Uma história milionária: como o beijo surgiu na evolução
O beijo, gesto íntimo presente em diversas culturas, tem uma origem evolutiva muito antiga, revelando como formas de afeto moldaram a história dos nossos antepassados.

Um novo estudo científico, liderado por investigadores da Universidade de Oxford, propõe que o ato de beijar, definido como contacto boca-a-boca, não agressivo, sem transferência de comida, evoluiu há cerca de 21 milhões de anos, numa época muito anterior ao aparecimento dos seres humanos modernos.
Para chegar a esta conclusão, os cientistas começaram por definir de forma clara o que consideram um “beijo” do ponto de vista evolutivo: não se trata apenas de tocar com os lábios, mas sim de um contacto dirigido e persistente entre bocas, sem envolver partilha de alimentos.
De seguida, usaram uma abordagem evolutiva baseada na árvore genealógica dos primatas.
Recolheram dados sobre quais as espécies atuais (como chimpanzés, bonobos, orangotangos, gorilas) que já foram observadas a beijar, segundo a definição usada pelos autores.
Depois, através de modelagem estatística (usando técnicas bayesianas), simularam múltiplos cenários evolutivos, milhões de vezes, para estimar em que momento da evolução esse comportamento poderia ter surgido nos antepassados comuns dos grandes símios.
Principais descobertas
Os resultados apontam para um aparecimento do comportamento de “beijar” entre 21,5 e 16,9 milhões de anos atrás, no ancestral comum dos grandes símios (Homínideos).
Além disso, os investigadores defendem que a prática foi mantida ao longo da evolução, até às espécies atuais: ou seja, os gorilas, os humanos e outros grandes símios herdaram esse traço evolutivo dos seus antepassados.
Neandertais também beijavam?
Uma parte especialmente interessante do estudo é que os autores sugerem que os Neandertais, os nossos primos evolutivos, também beijavam.
Isto baseia-se não só no modelo evolutivo (ligando os Neandertais na árvore dos primatas), mas também em evidências anteriores de partilha de micróbios orais entre humanos modernos e Neandertais, o que indica troca de saliva entre eles.
Segundo os investigadores, a probabilidade de os Neandertais praticarem beijos é elevada, reforçando a hipótese de que o comportamento não era exclusivo dos humanos modernos.
Possíveis origens do beijo
Quanto ao porquê de este comportamento evoluir, os cientistas não têm uma resposta definitiva, mas levantam algumas hipóteses:
• Grooming (limpeza social): talvez o beijo tenha evoluído a partir de práticas de higiene entre primatas, em que a boca era usada para limpar e remover parasitas de companheiros.
• Partilha de alimento na infância: outra possibilidade é que o “beijo ancestral” derive do ato de mães que partilhavam comida pré-mastigada com os seus filhotes, eventualmente transformando esse contacto numa forma de socialização ou afeto.
• Avaliação de parceiros e ligação social: nos humanos, o beijo pode ter servido para avaliar a compatibilidade de um parceiro (através de sinais químicos ou microbiológicos) ou para reforçar laços sociais, sejam afetivos ou sexuais.
Surpresas e limitações
Apesar de ser um traço tão antigo, o beijo não é universal nas culturas humanas.
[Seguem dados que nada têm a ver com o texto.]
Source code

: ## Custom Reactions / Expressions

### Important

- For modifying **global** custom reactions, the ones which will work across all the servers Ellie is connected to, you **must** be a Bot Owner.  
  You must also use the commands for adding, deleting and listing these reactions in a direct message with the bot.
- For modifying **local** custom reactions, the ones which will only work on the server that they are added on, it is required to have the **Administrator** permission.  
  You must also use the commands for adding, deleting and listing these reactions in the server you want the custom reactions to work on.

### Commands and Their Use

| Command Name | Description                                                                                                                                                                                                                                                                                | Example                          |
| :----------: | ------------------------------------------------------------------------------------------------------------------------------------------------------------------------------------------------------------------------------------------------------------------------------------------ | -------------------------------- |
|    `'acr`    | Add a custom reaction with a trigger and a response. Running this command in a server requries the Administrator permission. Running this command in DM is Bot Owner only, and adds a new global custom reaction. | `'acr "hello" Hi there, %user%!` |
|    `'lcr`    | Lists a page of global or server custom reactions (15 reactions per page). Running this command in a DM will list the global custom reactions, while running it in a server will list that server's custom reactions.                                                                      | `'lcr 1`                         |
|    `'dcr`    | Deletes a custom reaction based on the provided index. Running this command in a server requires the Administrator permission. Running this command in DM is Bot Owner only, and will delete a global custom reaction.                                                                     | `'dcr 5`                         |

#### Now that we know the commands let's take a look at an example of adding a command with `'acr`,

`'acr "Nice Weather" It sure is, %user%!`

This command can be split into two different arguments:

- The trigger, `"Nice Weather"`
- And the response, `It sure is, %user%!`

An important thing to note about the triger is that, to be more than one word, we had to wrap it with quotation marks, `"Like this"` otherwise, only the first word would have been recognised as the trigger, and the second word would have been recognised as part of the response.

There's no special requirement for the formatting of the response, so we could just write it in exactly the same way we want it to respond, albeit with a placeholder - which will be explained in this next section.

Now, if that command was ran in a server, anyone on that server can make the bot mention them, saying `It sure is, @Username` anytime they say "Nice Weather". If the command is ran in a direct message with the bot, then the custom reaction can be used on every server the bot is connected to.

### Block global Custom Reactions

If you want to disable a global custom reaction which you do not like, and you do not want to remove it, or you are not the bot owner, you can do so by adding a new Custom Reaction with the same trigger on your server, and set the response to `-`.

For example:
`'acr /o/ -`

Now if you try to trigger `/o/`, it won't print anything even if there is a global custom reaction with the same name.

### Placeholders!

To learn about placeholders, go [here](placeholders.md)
Os autores destacam que apenas cerca de 46% das culturas humanas documentadas o praticam.

A modelagem usada no estudo depende de pressupostos, por exemplo, assumir que o comportamento evoluiu apenas uma vez e depois foi mantido, sem ser perdido ou reaparecer de forma distinta.
Além disso, “beijar” em espécies animais pode ter significados muito diferentes, nem todos os contactos boca-a-boca têm a mesma função emocional ou reprodutiva que os beijos humanos.
Importância do estudo
Este trabalho representa a primeira tentativa sistemática de mapear evolutivamente o beijo, usando dados comportamentais de primatas vivos e combinando-os com modelos evolutivos.
Ao mostrar que o beijo é provavelmente um traço muito antigo, os investigadores ajudam a expandir a nossa visão sobre como os comportamentos sociais e afetivos surgiram na evolução, sugerindo que muitos dos gestos que associamos ao amor e à intimidade têm raízes biológicas profundas.
Em resumo, o estudo aponta para uma origem evolutiva do beijo há milhões de anos, nos ancestrais comuns dos grandes símios.
Isso significa que o beijo, esse símbolo clássico de afeto humano, pode não ser apenas um produto cultural recente, mas uma prática herdada de formas de socialização muito antigas.
Além disso, a hipótese de que Neandertais também beijavam reforça a ideia de que expressões de afeto oral têm sido parte da nossa história evolutiva por um tempo surpreendentemente longo.